Project Description
Bacterial pathogens cause many of the most devastating plant diseases of the modern age: fire blight of apples and pears, Pierce’s disease in grapes—shown in Figure 1—and crown gall disease, just to name a few (Mansfield et al., 2012). The scourge of plant pathogens in agriculture has affected not only the livelihoods of farmers but also the food supply. Globally, plant pathogens cause roughly $220 billion in crop yield loss every year (FAO, 2017); the potato pathogen Ralstonia solanacearum alone is responsible for over $1 billion in annual agricultural losses (Mansfield et al., 2012).
Figure 1. Leaves on a grapevine showing characteristic symptoms of Pierce’s disease caused by infection with the bacterium Xylella fastidiosa. Source: OSU Extension.
This year, the UT Austin iGEM team is tackling the problem of bacterial plant pathogens in agriculture by engineering protective strains of bacteria (our chassis) to secrete small antimicrobial peptides known as microcins. These peptides are specifically selected to kill the pathogen of interest and have a relatively narrow target spectrum (Parker & Davies, 2022). Our goal is to create a modular system in which microcins targeting different plant pathogens can be easily swapped out with each other for secretion by the chassis, enabling the rapid engineering of multiple biocontrols that each target a specific pathogen.
Current control methods for preventing infection, such as antimicrobial pesticides and insecticides, have many negative impacts and are ultimately unsustainable. Long-term use of antimicrobial pesticides may inadvertently select for resistance in pathogenic bacteria while also killing off beneficial plant symbiotic microbes, and pesticide run-off can cause serious environmental damage as well as threaten human health. Biocontrols, however, are a less-explored but increasingly promising solution to plant pathogen control. While already used in agriculture to a small extent, bacterial biocontrols only make up approximately 1% of current plant pathogen control methods (Lahlali et al., 2022).

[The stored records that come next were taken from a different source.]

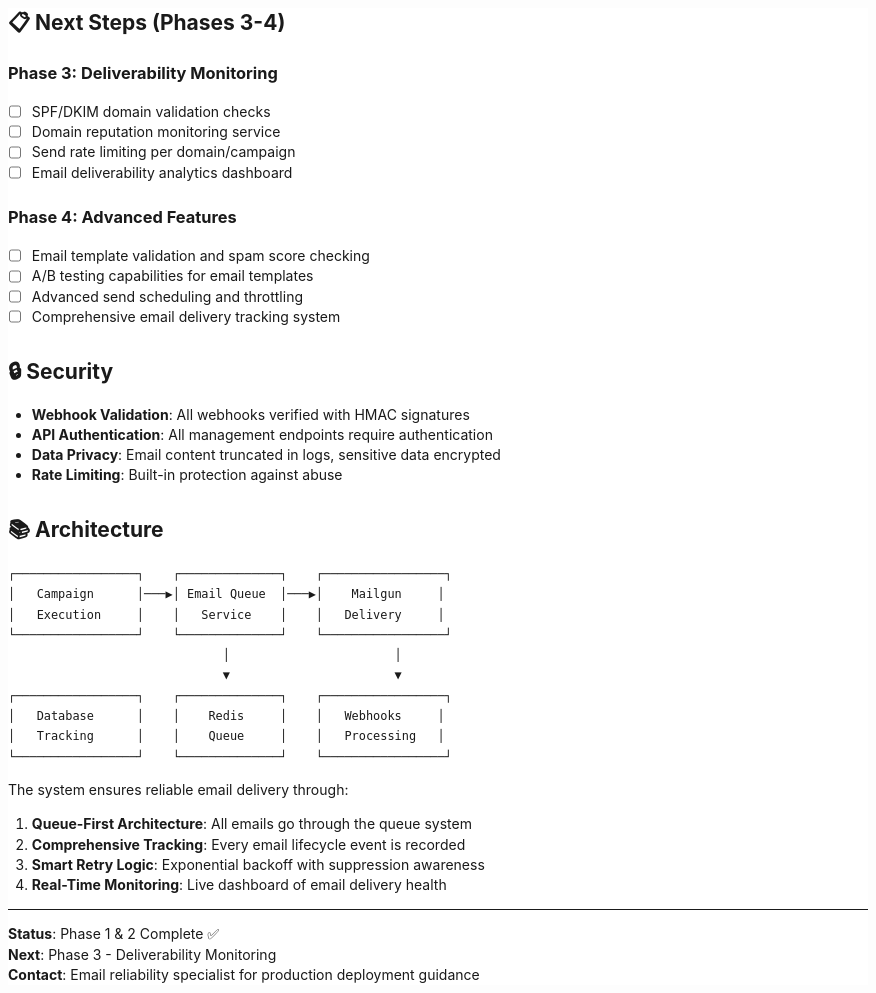 ## 📋 Next Steps (Phases 3-4)

### Phase 3: Deliverability Monitoring
- [ ] SPF/DKIM domain validation checks
- [ ] Domain reputation monitoring service
- [ ] Send rate limiting per domain/campaign
- [ ] Email deliverability analytics dashboard

### Phase 4: Advanced Features
- [ ] Email template validation and spam score checking
- [ ] A/B testing capabilities for email templates
- [ ] Advanced send scheduling and throttling
- [ ] Comprehensive email delivery tracking system

## 🔒 Security

- **Webhook Validation**: All webhooks verified with HMAC signatures
- **API Authentication**: All management endpoints require authentication
- **Data Privacy**: Email content truncated in logs, sensitive data encrypted
- **Rate Limiting**: Built-in protection against abuse

## 📚 Architecture

```
┌─────────────────┐    ┌──────────────┐    ┌─────────────────┐
│   Campaign      │───▶│ Email Queue  │───▶│    Mailgun     │
│   Execution     │    │   Service    │    │   Delivery     │
└─────────────────┘    └──────────────┘    └─────────────────┘
                              │                       │
                              ▼                       ▼
┌─────────────────┐    ┌──────────────┐    ┌─────────────────┐
│   Database      │    │    Redis     │    │   Webhooks     │
│   Tracking      │    │    Queue     │    │   Processing   │
└─────────────────┘    └──────────────┘    └─────────────────┘
```

The system ensures reliable email delivery through:
1. **Queue-First Architecture**: All emails go through the queue system
2. **Comprehensive Tracking**: Every email lifecycle event is recorded
3. **Smart Retry Logic**: Exponential backoff with suppression awareness
4. **Real-Time Monitoring**: Live dashboard of email delivery health

---

**Status**: Phase 1 & 2 Complete ✅  
**Next**: Phase 3 - Deliverability Monitoring  
**Contact**: Email reliability specialist for production deployment guidance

Our team’s key goal is to demonstrate that we can engineer a modular system that enables a non-pathogenic bacterial chassis to kill a plant pathogen of interest, thus acting as a biocontrol. In order to inhibit the proliferation of target pathogens, we are engineering our chassis to secrete small antimicrobial peptides known as microcins—a subclass of bacteriocins—that can ideally kill the pathogenic bacterium before it severely infects the plant. These microcins act as molecular ‘weapons’ that the chassis can use against the pathogenic target strain by secreting them outside of the cell. But why microcins?
Currently characterized microcins are highly specific in their bactericidal activity, and this is thought to make it more challenging for target species to develop resistance (Parker & Davies, 2022). This specificity of microcins is generally attributed to their evolution as a weapon of interbacterial competition, as it has been observed that bacteria within the same niche (often close relatives) are the most likely to produce active microcins against one another (Cole et al., 2022). Because of this, microcins generally have a narrow target spectrum and would likely produce less disturbance to the overall plant microbiome than traditional antimicrobial compounds.
To ensure that microcins produced by our chassis can exit the cell to act against their pathogen targets, we have chosen to base our design on a characterized two-plasmid microcin secretion system (Kim et al., 2023). In the original system, one plasmid is a microcin expression plasmid that expresses E. coli microcin V while the other is a secretion system plasmid known as pSK01 (Kim et al., 2023). We specifically redesigned the original microcin expression plasmid to be a modular system. This allows our biocontrol chassis to secrete a microcin of our choosing when it is transformed with pSK01 and our modular microcin expression plasmid.
The first plasmid—labeled as plasmid 1 in Figure 3—contains coding sequences for the type I secretion system proteins CvaA (a membrane fusion protein) and CvaB (C39 peptidase domain-containing ABC transporter) under a constitutive promoter (Kim et al., 2023). The positions of these proteins in the membrane are displayed in Figure 2. The TolC exit channel protein is not expressed from pSK01 because this receptor is already present in the genomes of most Gram-negative bacteria (Kim et al., 2023).
The second plasmid—plasmid 2 in Figure 3—contains the coding sequences for a microcin and its associated immunity protein, the latter of which prevents the microcin from killing the cell that produces it. This plasmid includes a short signal peptide (labeled SP in Figure 2) sequence upstream of the microcin, which binds to the cognate type I secretion system and is subsequently cleaved off during microcin export. There are two variants of this second plasmid—one version places the microcin and immunity protein under a constitutive promoter, while the other instead uses an inducible promoter system for regulation of microcin transcription.
Figure 2. Schematic of the microcin V type I secretion system in E. coli. From Kim et al., 2023.